Tenun Ende Dinilai Perlu Indikasi Geografis untuk Tingkatkan Nilai Ekonomis

4 hours ago 2

TEMPO.CO, Jakarta - Komunitas penenun dari Ende, Flores, Nusa Tenggara Timur, tengah mengajukan permohonan perlindungan indikasi geografis untuk produk wastra dari daerah tersebut. Perlindungan ini dinilai penting untuk meningkatkan reputasi dan kualitas tenun, sekaligus menambah nilai ekonominya.

Indikasi geografis merupakan tanda yang menunjukkan daerah asal suatu produk dengan reputasi, kualitas, dan karakteristik tertentu.
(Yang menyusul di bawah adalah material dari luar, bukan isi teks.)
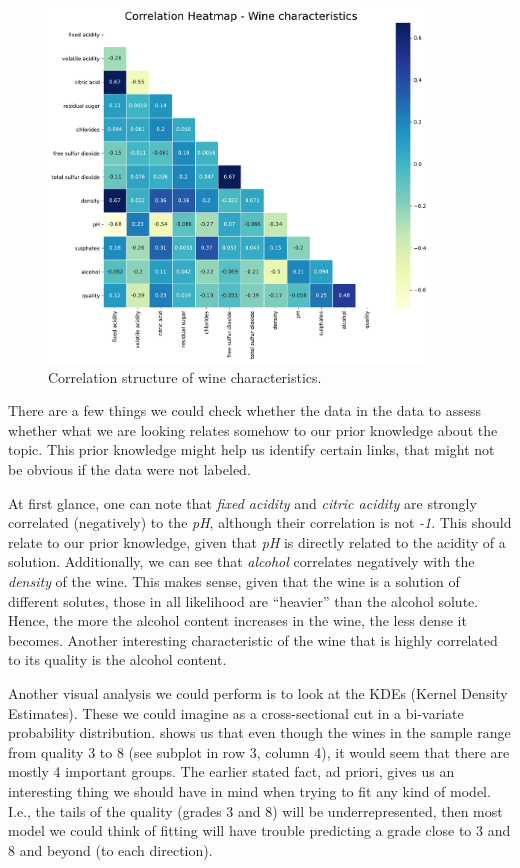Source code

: \documentclass[11pt]{article}
\begin{document}
\begin{figure}[h!]
    \includegraphics[width=0.9\textwidth]{figs/wine_heatmap}
    \caption{Correlation structure of wine characteristics.}
    \label{fig:wine_heatmap}
\end{figure}


There are a few things we could check whether the data in the data to assess whether what we are looking relates somehow
to our prior knowledge about the topic.
This prior knowledge might help us identify certain links, that might not be obvious if the data were not labeled.

At first glance, one can note that \emph{fixed acidity} and \emph{citric acidity} are strongly correlated (negatively) to the \emph{pH},
although their correlation is not \emph{-1}.
This should relate to our prior knowledge, given that \emph{pH} is directly related to the acidity of a
solution.
Additionally, we can see that \emph{alcohol} correlates negatively with the \emph{density} of the wine.
This makes sense, given that the wine is a solution of different solutes, those in all likelihood are ``heavier''
than the alcohol solute.
Hence, the more the alcohol content increases in the wine, the less dense it becomes.
Another interesting characteristic of the wine that is highly correlated to its quality is the
alcohol content.

\vspace{2pt}
Another visual analysis we could perform is to look at the KDEs (Kernel Density Estimates).
These we could imagine as a cross-sectional cut in a bi-variate probability distribution.
 shows us that even though the wines in the sample range from quality 3 to 8
(see subplot in row 3, column 4), it would seem that there are mostly 4 important groups.
The earlier stated fact, ad priori, gives us an interesting thing we should have in mind when trying
to fit any kind of model.
I.e., the tails of the quality (grades 3 and 8) will be underrepresented, then most model we could think
of fitting will have trouble predicting a grade close to 3 and 8 and beyond (to each direction).
\end{document}
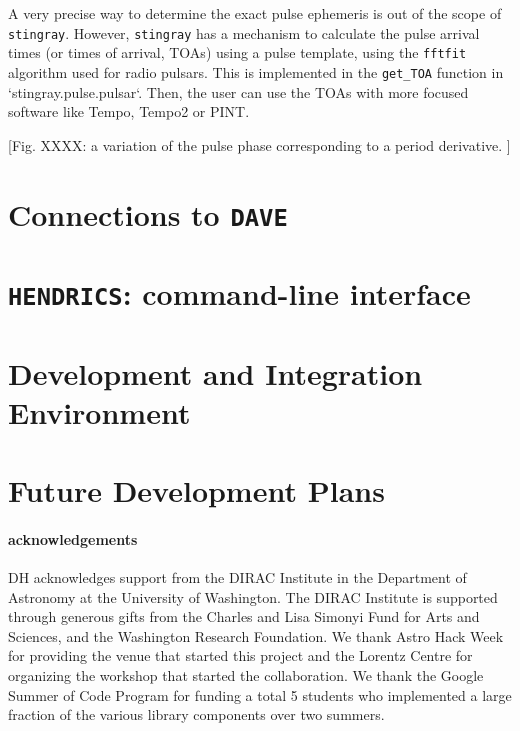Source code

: \documentclass[12pt]{emulateapj}
\newcommand{\stingray}{\texttt{stingray}\xspace}
\newcommand{\hendrics}{\texttt{HENDRICS}\xspace}
\begin{document}
A very precise way to determine the exact pulse ephemeris is out of the scope of \stingray. 
However, \stingray has a mechanism to calculate the pulse arrival times (or times of arrival, TOAs) using a pulse template, using the \texttt{fftfit} algorithm used for radio pulsars. 
This is implemented in the \texttt{get\_TOA} function in `stingray.pulse.pulsar`.
Then, the user can use the TOAs with more focused software like Tempo, Tempo2 or PINT.

[Fig. XXXX: a variation of the pulse phase corresponding to a period derivative. ]

\section{Connections to \texttt{DAVE}}
\label{sec:dave}

\section{\hendrics: command-line interface}
\label{sec:hendrics}


\section{Development and Integration Environment}
\label{sec:development}

\section{Future Development Plans}
\label{sec:future}

\paragraph{acknowledgements}
DH acknowledges support from the DIRAC Institute in the Department of Astronomy at the University of Washington. The DIRAC Institute is supported through generous gifts from the Charles and Lisa Simonyi Fund for Arts and Sciences, and the Washington Research Foundation.
We thank Astro Hack Week for providing the venue that started this project and the Lorentz Centre for organizing the workshop that started the collaboration. We thank the Google Summer of Code Program for funding a total 5 students who implemented a large fraction of the various library components over two summers.



\end{document}
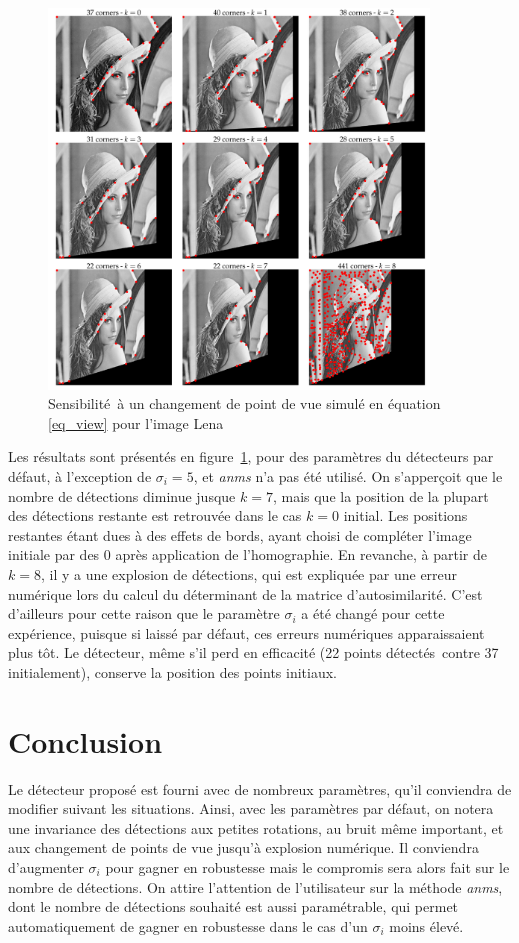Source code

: \documentclass[12pt,a4paper,onecolumn]{article}
\begin{document}
\begin{figure}[H]
	\centering
	\includegraphics[width = 0.9\textwidth]{4_view}
	\caption{Sensibilité à un changement de point de vue simulé en équation \eqref{eq_view} pour l'image Lena}
	\label{fig_view}
\end{figure}

Les résultats sont présentés en figure~\ref{fig_view}, pour des paramètres du détecteurs par défaut, à l'exception de \(\sigma_i = 5 \), et \textit{anms} n'a pas été utilisé. On s'apperçoit que le nombre de détections diminue jusque \(k = 7\), mais que la position de la plupart des détections restante est retrouvée dans le cas \( k = 0\) initial. Les positions restantes étant dues à des effets de bords, ayant choisi de compléter l'image initiale par des 0 après application de l'homographie. En revanche, à partir de \(k = 8\), il y a une explosion de détections, qui est expliquée par une erreur numérique lors du calcul du déterminant de la matrice d'autosimilarité. C'est d'ailleurs pour cette raison que le paramètre \(\sigma_i\) a été changé pour cette expérience, puisque si laissé par défaut, ces erreurs numériques apparaissaient plus tôt. Le détecteur, même s'il perd en efficacité (22 points détectés contre 37 initialement), conserve la position des points initiaux.

\section{Conclusion}

Le détecteur proposé est fourni avec de nombreux paramètres, qu'il conviendra de modifier suivant les situations. Ainsi, avec les paramètres par défaut, on notera une invariance des détections aux petites rotations, au bruit même important, et aux changement de points de vue jusqu'à explosion numérique. Il conviendra d'augmenter \(\sigma_i \) pour gagner en robustesse mais le compromis sera alors fait sur le nombre de détections. On attire l'attention de l'utilisateur sur la méthode \textit{anms}, dont le nombre de détections souhaité est aussi paramétrable, qui permet automatiquement de gagner en robustesse dans le cas d'un \(\sigma_i \) moins élevé.
\end{document}
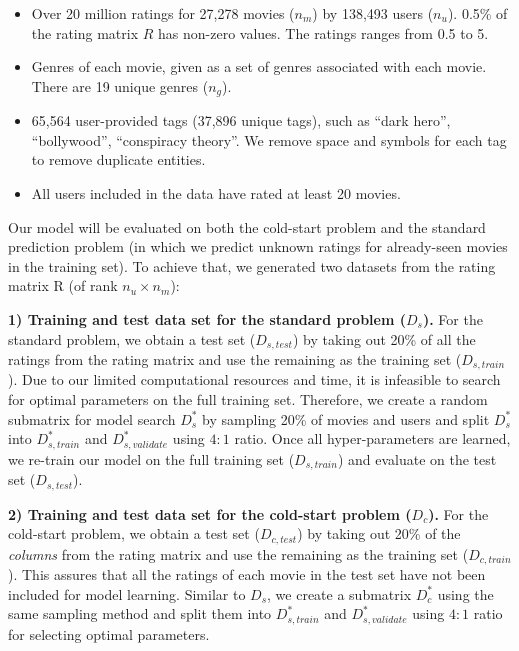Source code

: \documentclass{article} %
\begin{document}
\begin{itemize}[leftmargin=15pt]
	\item Over 20 million ratings for 27,278 movies ($n_m$) by 138,493 users ($n_u$).
	0.5\% of the rating matrix $R$ has non-zero values.  The ratings ranges from 0.5 to 5.

	\item Genres of each movie, given as a set of genres associated with each
movie. There are 19 unique genres ($n_g$).

	\item 65,564 user-provided tags (37,896 unique tags), such as ``dark hero'', ``bollywood'',
	``conspiracy theory''.  We remove space and symbols for each tag to remove duplicate entities.

	\item All users included in the data have rated at least 20 movies.
\end{itemize}

Our model will be evaluated on both the cold-start problem and the standard
prediction problem (in which we predict unknown ratings for already-seen
movies in the training set). To achieve that, we generated two datasets from the
rating matrix R (of rank $n_u \times n_m$):

\textbf{1) Training and test data set for the standard problem ($D_s$).} For
the standard problem, we obtain a test set ($D_{s,test}$) by taking out 20\%
of all the ratings from the rating matrix and use the remaining as the
training set ($D_{s,train}$). Due to our limited computational resources and
time, it is infeasible to search for optimal parameters on the full training
set. Therefore, we create a random submatrix for model search $D^*_{s}$ by
sampling 20\% of movies and users and split $D^*_{s}$ into $D^*_{s,train}$ and
$D^*_{s,validate}$ using $4:1$ ratio. Once all hyper-parameters are learned,
we re-train our model on the full training set ($D_{s,train}$) and evaluate on
the test set ($D_{s,test}$).

\textbf{2) Training and test data set for the cold-start problem ($D_c$).} For
the cold-start problem, we obtain a test set ($D_{c,test}$) by taking out 20\%
of   the {\em columns} from the rating matrix and use the remaining as the
training set ($D_{c,train}$). This assures that all the ratings of each movie
in the test set have not been included for model learning.   Similar to $D_s$, we create a submatrix $D^*_{c}$ using the same sampling method and
split them into $D^*_{s,train}$ and $D^*_{s,validate}$ using $4:1$ ratio for
selecting optimal parameters.
\end{document}
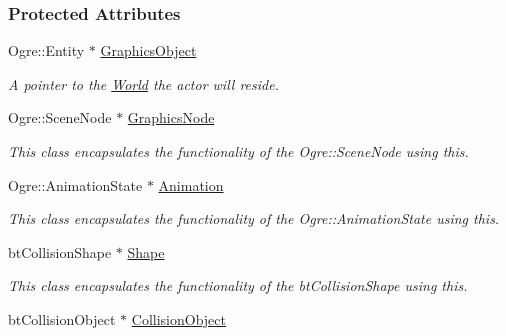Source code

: \subsubsection*{Protected Attributes}
\begin{DoxyCompactItemize}
\item 
Ogre::Entity $\ast$ \hyperlink{classphys_1_1ActorBase_a25f3811fa1b2206dbabfaa2d6eb97784}{GraphicsObject}
\begin{DoxyCompactList}\small\item\em A pointer to the \hyperlink{classphys_1_1World}{World} the actor will reside. \item\end{DoxyCompactList}\item 
\hypertarget{classphys_1_1ActorBase_a7262c31023ff41a027206e47befc7417}{
Ogre::SceneNode $\ast$ \hyperlink{classphys_1_1ActorBase_a7262c31023ff41a027206e47befc7417}{GraphicsNode}}
\label{d8/d0f/classphys_1_1ActorBase_a7262c31023ff41a027206e47befc7417}

\begin{DoxyCompactList}\small\item\em This class encapsulates the functionality of the Ogre::SceneNode using this. \item\end{DoxyCompactList}\item 
\hypertarget{classphys_1_1ActorBase_aed2853b0a97e12aa73f6167aa572e5f3}{
Ogre::AnimationState $\ast$ \hyperlink{classphys_1_1ActorBase_aed2853b0a97e12aa73f6167aa572e5f3}{Animation}}
\label{d8/d0f/classphys_1_1ActorBase_aed2853b0a97e12aa73f6167aa572e5f3}

\begin{DoxyCompactList}\small\item\em This class encapsulates the functionality of the Ogre::AnimationState using this. \item\end{DoxyCompactList}\item 
\hypertarget{classphys_1_1ActorBase_a643613ce7abb4b6d4352bab036b7cf69}{
btCollisionShape $\ast$ \hyperlink{classphys_1_1ActorBase_a643613ce7abb4b6d4352bab036b7cf69}{Shape}}
\label{d8/d0f/classphys_1_1ActorBase_a643613ce7abb4b6d4352bab036b7cf69}

\begin{DoxyCompactList}\small\item\em This class encapsulates the functionality of the btCollisionShape using this. \item\end{DoxyCompactList}\item 
\hypertarget{classphys_1_1ActorBase_a70676c52ffee64705a7b463d29b60429}{
btCollisionObject $\ast$ \hyperlink{classphys_1_1ActorBase_a70676c52ffee64705a7b463d29b60429}{CollisionObject}}
\label{d8/d0f/classphys_1_1ActorBase_a70676c52ffee64705a7b463d29b60429}


\end{DoxyCompactItemize}
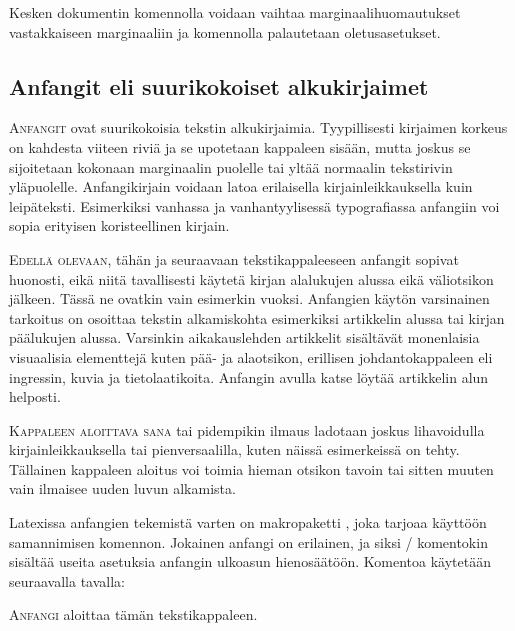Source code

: Kesken dokumentin komennolla  voidaan vaihtaa
marginaalihuomautukset vastakkaiseen marginaaliin ja komennolla
 palautetaan oletusasetukset.

\subsection{Anfangit eli suurikokoiset alkukirjaimet}

\lettrine[lines=3, loversize=.06, lhang=.02, findent=-5bp, nindent=4bp,
slope=4bp]{A}{nfangit} ovat suurikokoisia tekstin alkukirjaimia.
Tyypillisesti kirjaimen korkeus on kahdesta viiteen riviä ja se
upotetaan kappaleen sisään, mutta joskus se sijoitetaan kokonaan
marginaalin puolelle tai yltää normaalin tekstirivin yläpuolelle.
Anfangikirjain voidaan latoa erilaisella kirjainleikkauksella kuin
leipäteksti. Esimerkiksi vanhassa ja vanhantyylisessä typografiassa
anfangiin voi sopia erityisen koristeellinen kirjain.

\smallskip

\lettrine[lines=2, lhang=1, nindent=0bp]{E\hspace{1.5bp}}{dellä
  olevaan}, tähän ja seuraavaan tekstikappaleeseen anfangit sopivat
huonosti, eikä niitä tavallisesti käytetä kirjan alalukujen alussa eikä
väliotsikon jälkeen. Tässä ne ovatkin vain esimerkin vuoksi. Anfangien
käytön varsinainen tarkoitus on osoittaa tekstin alkamiskohta
esimerkiksi artikkelin alussa tai kirjan päälukujen alussa. Varsinkin
aikakauslehden artikkelit sisältävät monenlaisia visuaalisia elementtejä
kuten pää- ja alaotsikon, erillisen johdantokappaleen eli ingressin,
kuvia ja tietolaatikoita. Anfangin avulla katse löytää artikkelin alun
helposti.

\lettrine[lines=1, loversize=.1, lhang=.02, findent=1.5bp]{K}{appaleen
  aloittava sana} tai pidempikin ilmaus ladotaan joskus lihavoidulla
kirjainleikkauksella tai pienversaalilla, kuten näissä esimerkeissä on
tehty. Tällainen kappaleen aloitus voi toimia hieman otsikon tavoin tai
sitten muuten vain ilmaisee uuden luvun alkamista.

Latexissa anfangien tekemistä varten on makropaketti
, joka tarjoaa käyttöön samannimisen
komennon. Jokainen anfangi on erilainen, ja siksi \-/
komentokin sisältää useita asetuksia anfangin ulkoasun hienosäätöön.
Komentoa käytetään seuraavalla tavalla:

\begin{koodilohkosis}
\lettrine[lines=3, loversize=.06, lhang=.02, findent=-5bp,
  nindent=4bp, slope=4bp]{A}{nfangi} aloittaa tämän tekstikappaleen.
\end{koodilohkosis}

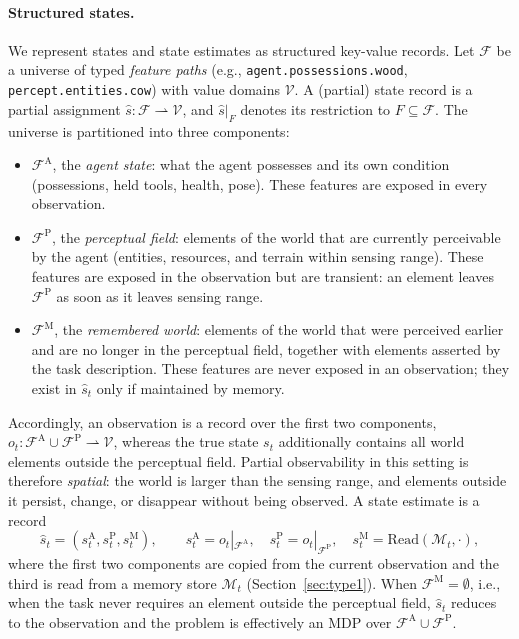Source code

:\documentclass[11pt]{article}
\newcommand{\calF}{\mathcal{F}}
\newcommand{\calV}{\mathcal{V}}
\newcommand{\calM}{\mathcal{M}}
\newcommand{\shat}{\hat{s}}
\newcommand{\sA}{s^{\mathrm{A}}}
\newcommand{\sP}{s^{\mathrm{P}}}
\newcommand{\sM}{s^{\mathrm{M}}}
\newcommand{\FA}{\calF^{\mathrm{A}}}
\newcommand{\FP}{\calF^{\mathrm{P}}}
\newcommand{\FM}{\calF^{\mathrm{M}}}
\newcommand{\Read}{\mathrm{Read}}
\begin{document}
\paragraph{Structured states.}
We represent states and state estimates as structured key-value records. Let $\calF$ be a universe of typed \emph{feature paths} (e.g., \texttt{agent.possessions.wood}, \texttt{percept.entities.cow}) with value domains $\calV$. A (partial) state record is a partial assignment $\shat:\calF\rightharpoonup\calV$, and $\shat|_{F}$ denotes its restriction to $F\subseteq\calF$. The universe is partitioned into three components:
\begin{itemize}[leftmargin=1.5em,itemsep=1pt]
\item $\FA$, the \emph{agent state}: what the agent possesses and its own condition (possessions, held tools, health, pose). These features are exposed in every observation.
\item $\FP$, the \emph{perceptual field}: elements of the world that are currently perceivable by the agent (entities, resources, and terrain within sensing range). These features are exposed in the observation but are transient: an element leaves $\FP$ as soon as it leaves sensing range.
\item $\FM$, the \emph{remembered world}: elements of the world that were perceived earlier and are no longer in the perceptual field, together with elements asserted by the task description. These features are never exposed in an observation; they exist in $\shat_t$ only if maintained by memory.
\end{itemize}
Accordingly, an observation is a record over the first two components, $o_t:\FA\cup\FP\rightharpoonup\calV$, whereas the true state $s_t$ additionally contains all world elements outside the perceptual field. Partial observability in this setting is therefore \emph{spatial}: the world is larger than the sensing range, and elements outside it persist, change, or disappear without being observed. A state estimate is a record
\begin{equation}
\shat_t=(\sA_t,\sP_t,\sM_t),\qquad \sA_t=o_t|_{\FA},\quad \sP_t=o_t|_{\FP},\quad \sM_t=\Read(\calM_t,\cdot),
\label{eq:state-estimate}
\end{equation}
where the first two components are copied from the current observation and the third is read from a memory store $\calM_t$ (Section~\ref{sec:type1}). When $\FM=\emptyset$, i.e., when the task never requires an element outside the perceptual field, $\shat_t$ reduces to the observation and the problem is effectively an MDP over $\FA\cup\FP$.
\end{document}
Tanda indikasi geografis dapat berupa etiket atau label yang dilekatkan pada produk. 

Baca berita dengan sedikit iklan, klik di sini

Pegiat wastra Nusantara, Sere Aba, mengatakan bahwa tenun Ende perlu mendapat sertifikasi indikasi geografis agar dapat memberi dampak langsung kepada para penenun. Selama ini, kata dia, nilai ekonomis yang didapat penenun tak sebanding dengan yang didapat orang yang memasarkan. Padahal, proses mencipta dan mengkurasi motif-motif tenun itu perlu apresiasi. 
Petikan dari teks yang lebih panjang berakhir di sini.